BEGIN Data records
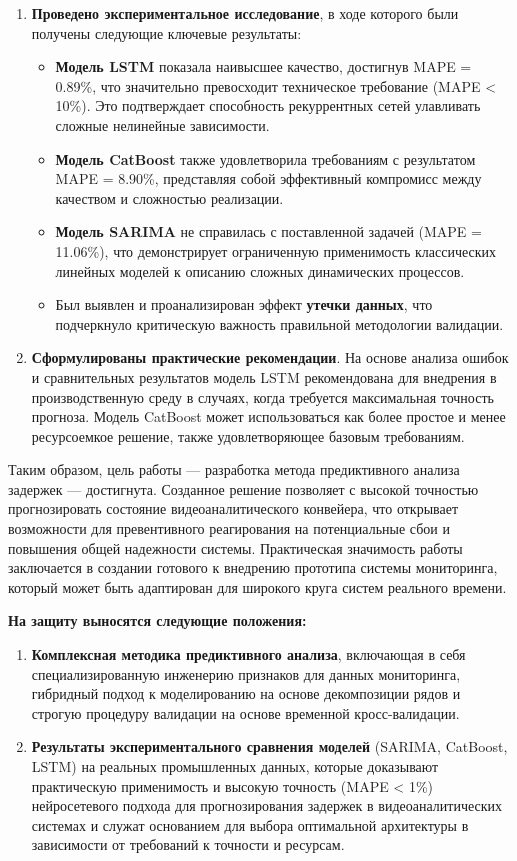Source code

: \begin{enumerate}
    \item \textbf{Проведено экспериментальное исследование}, в ходе которого были получены следующие ключевые результаты:
    \begin{itemize}
        \item \textbf{Модель LSTM} показала наивысшее качество, достигнув MAPE = 0.89\%, что значительно превосходит техническое требование (MAPE < 10\%). Это подтверждает способность рекуррентных сетей улавливать сложные нелинейные зависимости.
        \item \textbf{Модель CatBoost} также удовлетворила требованиям с результатом MAPE = 8.90\%, представляя собой эффективный компромисс между качеством и сложностью реализации.
        \item \textbf{Модель SARIMA} не справилась с поставленной задачей (MAPE = 11.06\%), что демонстрирует ограниченную применимость классических линейных моделей к описанию сложных динамических процессов.
        \item Был выявлен и проанализирован эффект \textbf{утечки данных}, что подчеркнуло критическую важность правильной методологии валидации.
    \end{itemize}

    \item \textbf{Сформулированы практические рекомендации}. На основе анализа ошибок и сравнительных результатов модель LSTM рекомендована для внедрения в производственную среду в случаях, когда требуется максимальная точность прогноза. Модель CatBoost может использоваться как более простое и менее ресурсоемкое решение, также удовлетворяющее базовым требованиям.
\end{enumerate}

\hspace*{1.25cm}Таким образом, цель работы — разработка метода предиктивного анализа задержек — достигнута. Созданное решение позволяет с высокой точностью прогнозировать состояние видеоаналитического конвейера, что открывает возможности для превентивного реагирования на потенциальные сбои и повышения общей надежности системы. Практическая значимость работы заключается в создании готового к внедрению прототипа системы мониторинга, который может быть адаптирован для широкого круга систем реального времени.

\vspace{1cm}
\hspace*{1.25cm}\textbf{На защиту выносятся следующие положения:}
\begin{enumerate}
    \item \textbf{Комплексная методика предиктивного анализа}, включающая в себя специализированную инженерию признаков для данных мониторинга, гибридный подход к моделированию на основе декомпозиции рядов и строгую процедуру валидации на основе временной кросс-валидации.
    \item \textbf{Результаты экспериментального сравнения моделей} (SARIMA, CatBoost, LSTM) на реальных промышленных данных, которые доказывают практическую применимость и высокую точность (MAPE < 1\%) нейросетевого подхода для прогнозирования задержек в видеоаналитических системах и служат основанием для выбора оптимальной архитектуры в зависимости от требований к точности и ресурсам.
\end{enumerate}
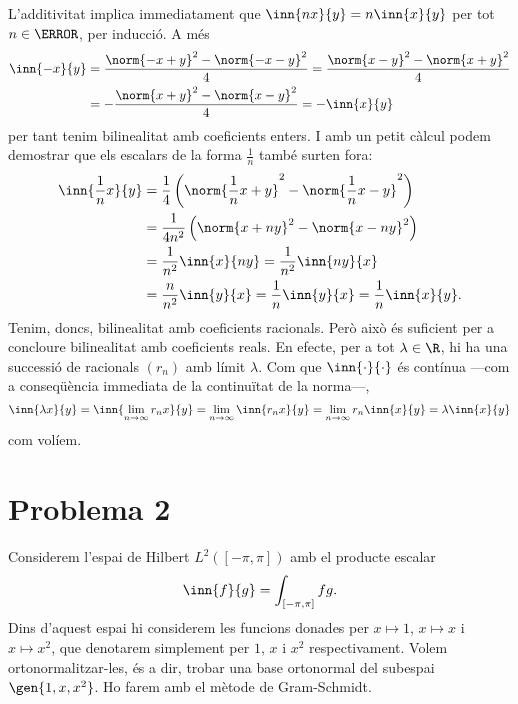 \documentclass[12pt]{article}
\begin{document}
L'additivitat implica immediatament que \( \inn{nx}{y} = n\inn{x}{y} \) per tot \( n \in
\N \), per inducció. A més
\begin{align*}
	\inn{-x}{y} & = \frac{\norm{-x+y}^2 - \norm{-x-y}^2}{4} = \frac{\norm{x-y}^2 -
	\norm{x+y}^2}{4} \\
							& = -\frac{\norm{x+y}^2 - \norm{x-y}^2}{4} = -\inn{x}{y}
\end{align*}
per tant tenim bilinealitat amb coeficients enters. I amb un petit càlcul podem demostrar
que els escalars de la forma \( \frac{1}{n} \) també surten fora:
\begin{align*}
	\inn{\frac{1}{n}x}{y} &= \frac{1}{4}\left(\norm{\frac{1}{n}x + y}^2 - \norm{\frac{1}{n}x -
	y}^2\right) \\
												&= \frac{1}{4n^2}\left(\norm{x+ny}^2 - \norm{x-ny}^2\right) \\
												&= \frac{1}{n^2}\inn{x}{ny} = \frac{1}{n^2}\inn{ny}{x} \\
												& = \frac{n}{n^2}\inn{y}{x} = \frac{1}{n}\inn{y}{x} =
												\frac{1}{n}\inn{x}{y}.
\end{align*}
Tenim, doncs, bilinealitat amb coeficients racionals. Però això és suficient per a
concloure bilinealitat amb coeficients reals. En efecte, per a tot \( \lambda \in \R \),
hi ha una successió de racionals \( (r_n) \) amb límit \( \lambda \). Com que \(
\inn{\cdot}{\cdot} \) és contínua ---com a conseqüència immediata de la continuïtat de la
norma---,
\begin{equation*}
\inn{\lambda x}{y} = \inn{\lim_{n \to \infty}r_n x}{y} = \lim_{n \to \infty} \inn{r_n
x}{y} = \lim_{n \to \infty} r_n \inn{x}{y} = \lambda \inn{x}{y}
\end{equation*}
com volíem.

\section*{Problema 2}
Considerem l'espai de Hilbert \( L^2([-\pi, \pi]) \) amb el producte escalar
\begin{equation*}
	\inn{f}{g} = \int_{[-\pi, \pi]} fg.
\end{equation*}
Dins d'aquest espai hi considerem les funcions donades per \( x \mapsto 1 \), \( x \mapsto
x\) i \( x \mapsto x^2 \), que denotarem simplement per \( 1 \), \( x \) i \( x^2 \)
respectivament. Volem ortonormalitzar-les, és a dir, trobar una base ortonormal del
subespai \( \gen{1, x, x^2} \). Ho farem amb el mètode de Gram-Schmidt.
\end{document}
END Data records
Work request: Out of the preceding entries, pull every line containing the string "left".

Exercise response:
	\inn{\frac{1}{n}x}{y} &= \frac{1}{4}\left(\norm{\frac{1}{n}x + y}^2 - \norm{\frac{1}{n}x -
												&= \frac{1}{4n^2}\left(\norm{x+ny}^2 - \norm{x-ny}^2\right) \\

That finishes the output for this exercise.